Air India rated as world's third-worst airline, co says report fabricated

Air India says report seems to be fabricated and will be investigated

For those who insist that travelling is all about the journey, we say this: It really depends on which carrier you’re flying.

Aside from variations in cabins and service quality, there’s the major concern of how likely you are to get delayed. Fly on the wrong airline and your odds of a delay are as high as 55 per cent; choose the right one and that number shrinks way down to just 11 per cent. That’s enough to make or break a vacation's spell, no matter where you’re sitting on the plane. But how do you know which airlines to steer clear of, and which ones to prioritise?

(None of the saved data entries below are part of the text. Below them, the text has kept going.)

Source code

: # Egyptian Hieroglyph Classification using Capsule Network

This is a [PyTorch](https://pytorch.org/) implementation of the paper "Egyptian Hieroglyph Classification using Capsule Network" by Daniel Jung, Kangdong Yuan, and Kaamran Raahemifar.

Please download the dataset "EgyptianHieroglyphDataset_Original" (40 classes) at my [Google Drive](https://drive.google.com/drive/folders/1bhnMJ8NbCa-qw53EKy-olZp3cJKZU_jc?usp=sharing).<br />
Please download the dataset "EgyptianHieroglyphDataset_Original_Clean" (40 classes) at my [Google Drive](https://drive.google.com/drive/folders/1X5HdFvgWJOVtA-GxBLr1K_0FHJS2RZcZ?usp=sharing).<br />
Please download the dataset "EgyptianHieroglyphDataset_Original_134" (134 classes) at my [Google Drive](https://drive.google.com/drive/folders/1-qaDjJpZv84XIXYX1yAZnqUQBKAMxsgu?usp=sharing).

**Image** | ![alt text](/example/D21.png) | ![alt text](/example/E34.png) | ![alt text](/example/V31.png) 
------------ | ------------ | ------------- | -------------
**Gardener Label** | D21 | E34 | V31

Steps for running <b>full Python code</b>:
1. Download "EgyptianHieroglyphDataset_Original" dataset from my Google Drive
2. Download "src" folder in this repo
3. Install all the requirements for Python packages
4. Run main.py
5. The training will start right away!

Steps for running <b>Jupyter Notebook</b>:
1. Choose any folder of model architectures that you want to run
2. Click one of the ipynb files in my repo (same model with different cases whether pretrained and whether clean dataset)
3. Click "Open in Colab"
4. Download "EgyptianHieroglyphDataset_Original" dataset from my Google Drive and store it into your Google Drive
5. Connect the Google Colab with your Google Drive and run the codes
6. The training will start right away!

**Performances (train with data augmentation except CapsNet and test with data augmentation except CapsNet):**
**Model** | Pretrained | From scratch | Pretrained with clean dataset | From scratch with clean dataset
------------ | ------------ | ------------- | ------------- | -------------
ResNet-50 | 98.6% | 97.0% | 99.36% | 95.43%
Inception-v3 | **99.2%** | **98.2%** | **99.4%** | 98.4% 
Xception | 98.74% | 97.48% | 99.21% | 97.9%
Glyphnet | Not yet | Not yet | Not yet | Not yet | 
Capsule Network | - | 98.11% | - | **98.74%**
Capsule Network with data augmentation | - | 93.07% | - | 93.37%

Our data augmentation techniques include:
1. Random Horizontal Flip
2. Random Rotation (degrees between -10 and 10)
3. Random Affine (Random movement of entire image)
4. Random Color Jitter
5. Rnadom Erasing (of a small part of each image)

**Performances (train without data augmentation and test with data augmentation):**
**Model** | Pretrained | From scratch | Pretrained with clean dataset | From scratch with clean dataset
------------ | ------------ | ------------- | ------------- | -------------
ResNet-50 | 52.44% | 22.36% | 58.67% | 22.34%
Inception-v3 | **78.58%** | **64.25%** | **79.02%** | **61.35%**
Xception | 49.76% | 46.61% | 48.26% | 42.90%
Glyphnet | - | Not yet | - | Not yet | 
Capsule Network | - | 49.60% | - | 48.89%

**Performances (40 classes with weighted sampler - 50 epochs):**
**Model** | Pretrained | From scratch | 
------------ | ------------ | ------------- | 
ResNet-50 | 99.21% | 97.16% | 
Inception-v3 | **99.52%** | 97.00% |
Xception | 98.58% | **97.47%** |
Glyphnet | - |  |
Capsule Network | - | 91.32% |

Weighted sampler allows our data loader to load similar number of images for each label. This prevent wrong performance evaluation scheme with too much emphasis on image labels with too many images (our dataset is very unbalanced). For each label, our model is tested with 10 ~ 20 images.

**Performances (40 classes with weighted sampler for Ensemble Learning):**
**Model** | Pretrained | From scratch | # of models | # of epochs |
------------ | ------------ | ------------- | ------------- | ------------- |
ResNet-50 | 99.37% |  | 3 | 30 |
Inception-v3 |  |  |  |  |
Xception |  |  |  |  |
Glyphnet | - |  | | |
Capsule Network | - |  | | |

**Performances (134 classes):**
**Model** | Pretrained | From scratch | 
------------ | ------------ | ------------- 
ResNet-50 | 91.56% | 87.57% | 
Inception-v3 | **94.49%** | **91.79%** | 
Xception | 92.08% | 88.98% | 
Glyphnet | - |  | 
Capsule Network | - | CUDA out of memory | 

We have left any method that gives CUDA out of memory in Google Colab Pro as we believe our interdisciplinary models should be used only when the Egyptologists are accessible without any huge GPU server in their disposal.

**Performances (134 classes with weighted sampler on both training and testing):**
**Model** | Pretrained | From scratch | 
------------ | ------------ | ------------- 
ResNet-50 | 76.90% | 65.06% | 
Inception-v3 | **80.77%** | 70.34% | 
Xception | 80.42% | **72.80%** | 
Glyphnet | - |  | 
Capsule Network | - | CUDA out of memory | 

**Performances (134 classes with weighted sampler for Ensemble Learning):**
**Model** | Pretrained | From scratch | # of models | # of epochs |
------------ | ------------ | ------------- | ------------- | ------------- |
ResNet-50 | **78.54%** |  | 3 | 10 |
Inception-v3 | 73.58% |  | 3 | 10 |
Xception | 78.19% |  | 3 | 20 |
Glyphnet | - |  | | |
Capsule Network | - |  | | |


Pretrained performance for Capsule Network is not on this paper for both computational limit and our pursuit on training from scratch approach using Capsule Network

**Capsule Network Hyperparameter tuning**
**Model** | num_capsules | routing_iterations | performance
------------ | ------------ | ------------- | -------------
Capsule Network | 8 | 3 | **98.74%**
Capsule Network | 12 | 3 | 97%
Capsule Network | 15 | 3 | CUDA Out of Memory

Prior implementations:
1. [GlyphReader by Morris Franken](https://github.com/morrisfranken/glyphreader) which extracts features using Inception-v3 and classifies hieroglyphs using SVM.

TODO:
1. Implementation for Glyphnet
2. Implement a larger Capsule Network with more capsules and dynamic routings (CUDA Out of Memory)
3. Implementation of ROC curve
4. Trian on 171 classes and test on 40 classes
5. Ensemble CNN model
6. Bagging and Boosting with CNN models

Every year, the aviation insights company FlightStats puts together a list of the international airlines with the best on-time performance records. 

In the worst 10 international airlines of 2016 list, based on on-time performance records, Air India comes third after El Al and Icelandair. The best list was topped by KLM Airlines.  Iberia and JAL came second and third, respectively.

 Replying to a query on the inclusion on the worst airlines list, Air India in a statement said, “We totally disagree with the report published by an agency about AI. Initially, it seems that the report is fabricated so AI management will investigate the report till the end.”  

According to Jim Hetzel, vice -president of aviation and distribution at FlightStats, compiling the list is no small feat. The only comparable resource is the monthly report (PDF) that the US Department of Transportation puts out on major domestic carriers, relying uniquely on self-reported data from the biggest carriers in the United States; it doesn’t factor in any of those airlines’ international flights.

 “We stitch data together from 500 different sources,” said Hetzel, likening the process to creating a giant quilt.

Among those sources are flight-tracking and positional services, airport runway times, radar services, airline records, airport data, and such governing bodies as Eurocontrol and the Federal Aviation Administration. “All of these pieces come in in different formats, all with different elements of value, and a lot of times the sources don’t agree,” said Hetzel as to why his business is so unrivaled.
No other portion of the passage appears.